Posted June 9, 2015
New Study Finds Choice Programs Effective in Raising Academic Achievement
The Connecticut News Junkie
by Madeline Stocker | Jun 8, 2015 5:03pm
New Study Finds Choice Programs Effective in Raising Academic Achievement
The Connecticut News Junkie
by Madeline Stocker | Jun 8, 2015 5:03pm
A report from the state Department of Education found that public charter schools and magnet schools operated by Regional Educational Service Centers (RESCs) have helped inner-city students achieve higher academic proficiency than their peers in the public school system. The education department, which analyzed data from a 3rd to 5th grade and 6th to 8th grade cohort for their report, drew their findings from comparing the Connecticut Mastery Test scores of urban students in non-Choice schools, public charter schools, magnet school populated by students from local districts, magnet schools operated by RESCs, and the Open Choice program.

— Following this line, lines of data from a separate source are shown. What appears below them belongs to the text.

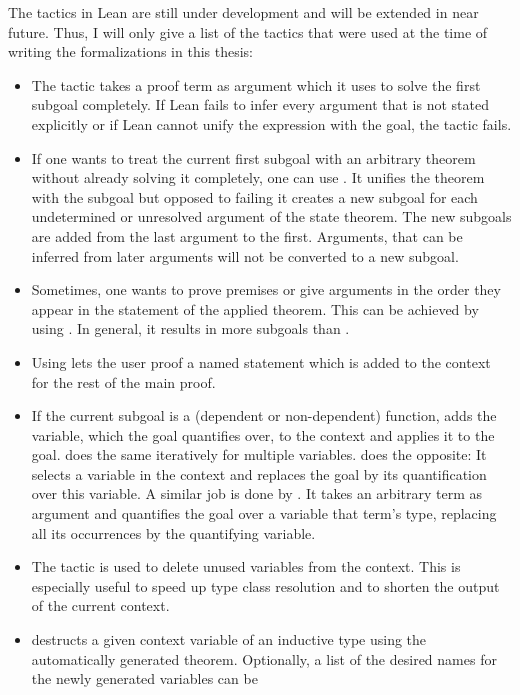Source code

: The tactics in Lean are still under development and will be extended in near
future.
Thus, I will only give a list of the tactics that were used at the time of
writing the formalizations in this thesis:
\begin{itemize}
\item The tactic  takes a proof term as argument which it uses
to solve the first subgoal completely.
If Lean fails to infer every argument that is not stated explicitly or if Lean
cannot unify the expression with the goal, the tactic fails.
\item If one wants to treat the current first subgoal with an arbitrary theorem
without already solving it completely, one can use .
It unifies the theorem with the subgoal but opposed to failing it creates a new
subgoal for each undetermined or unresolved argument of the state theorem.
The new subgoals are added from the last argument to the first.
Arguments, that can be inferred from later arguments will not be converted to a
new subgoal.
\item Sometimes, one wants to prove premises or give arguments in the order
they appear in the statement of the applied theorem.
This can be achieved by using .
In general, it results in more subgoals than .
\item Using  lets the user proof a named statement which is added
to the context for the rest of the main proof.
\item If the current subgoal is a (dependent or non-dependent) function, 
adds the variable, which the goal quantifies over, to the context and applies it
to the goal.  does the same iteratively for multiple variables.
 does the opposite: It selects a variable in the context and
replaces the goal by its quantification over this variable.
A similar job is done by .
It takes an arbitrary term as argument and quantifies the goal over a variable
that term's type, replacing all its occurrences by the quantifying variable.
\item The tactic  is used to delete unused variables from the context.
This is especially useful to speed up type class resolution and to shorten the output
of the current context.
\item {} destructs a given context variable of an inductive type 
using the automatically generated  theorem.
Optionally, a list of the desired names for the newly generated variables can be

\end{itemize}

The data concluded that, in the 3rd to 5th grade cohort, magnet schools operated by RESCs performed best at closing the academic achievement gap.
In this cohort, the Open Choice schools program and the magnet schools operated by local districts were the second- and third-best performing, respectively.

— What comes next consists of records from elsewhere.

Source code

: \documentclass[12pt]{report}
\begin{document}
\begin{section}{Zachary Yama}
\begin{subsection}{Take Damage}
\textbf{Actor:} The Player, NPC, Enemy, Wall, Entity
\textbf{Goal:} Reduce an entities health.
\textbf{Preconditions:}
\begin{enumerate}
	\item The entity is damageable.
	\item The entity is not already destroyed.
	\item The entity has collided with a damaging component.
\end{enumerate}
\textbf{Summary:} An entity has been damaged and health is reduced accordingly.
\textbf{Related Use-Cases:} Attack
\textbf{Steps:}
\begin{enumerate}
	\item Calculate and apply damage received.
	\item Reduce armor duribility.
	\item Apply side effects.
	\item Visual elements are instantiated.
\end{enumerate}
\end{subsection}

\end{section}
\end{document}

The public charter school system, however, remained the worst performer in the 3rd to 5th grade cohort.
The authors of the report called this “puzzling,” as the public charter school system proved to be the best option for CMT takers in the 6th to 8th grade cohort, followed by magnet schools operated by RESCs.
The report attributes this inconsistency to a disparity within learning strategies, saying that “strategies that work best for the younger students in cohort 1 may not be as effective for the slightly more mature students in cohort 2, and vice versa.”
However, despite the unyielding language of the report, the data provides little clarity.
“The results were a mixed bag,” Education Commissioner Dianna Wentzell told the state Board of Education at last week’s meeting http://www.ctn.state.ct.us/ctnplayer.asp?odID=10342 , urging members not to draw strong conclusions from the report. “In some cases, students in Choice programs made greater academic gains than their peers not enrolled in these programs, thereby closing achievement gaps, while in other cases they did not.”
So the question remains — are charter and magnet schools really a better academic option than their public counterparts?
In a state that has the worst achievement gap in the nation, this debate has continuously plagued Connecticut lawmakers and citizens alike. The controversy recently became revitalized when Democratic lawmakers learned of Malloy’s insistence to allocate $4.6 million of the recently-approved $40.3 billion state budget to fund two new charter schools.
Charter school advocates such as Malloy argue that students in Connecticut’s charter schools perform better on standardized tests than their public school counterparts, while proponents like Connecticut Coalition for Achievement Now, a group dedicated to improving education options for the state’s youth, continue to voice support for giving parents of students in underperforming schools the high-quality options they deserve.
However, opponents of the expansion, such as Rep. Ezequiel Santiago, D-Bridgeport, believe the charter school system to be stripping funds from public schools that are already floundering. According to Santiago, public schools are like a large ship that has a crack in the hull — he said 95 percent of the students are on board and instead of funding appropriate repairs, they decided to take a few students off and put them in a charter school lifeboat.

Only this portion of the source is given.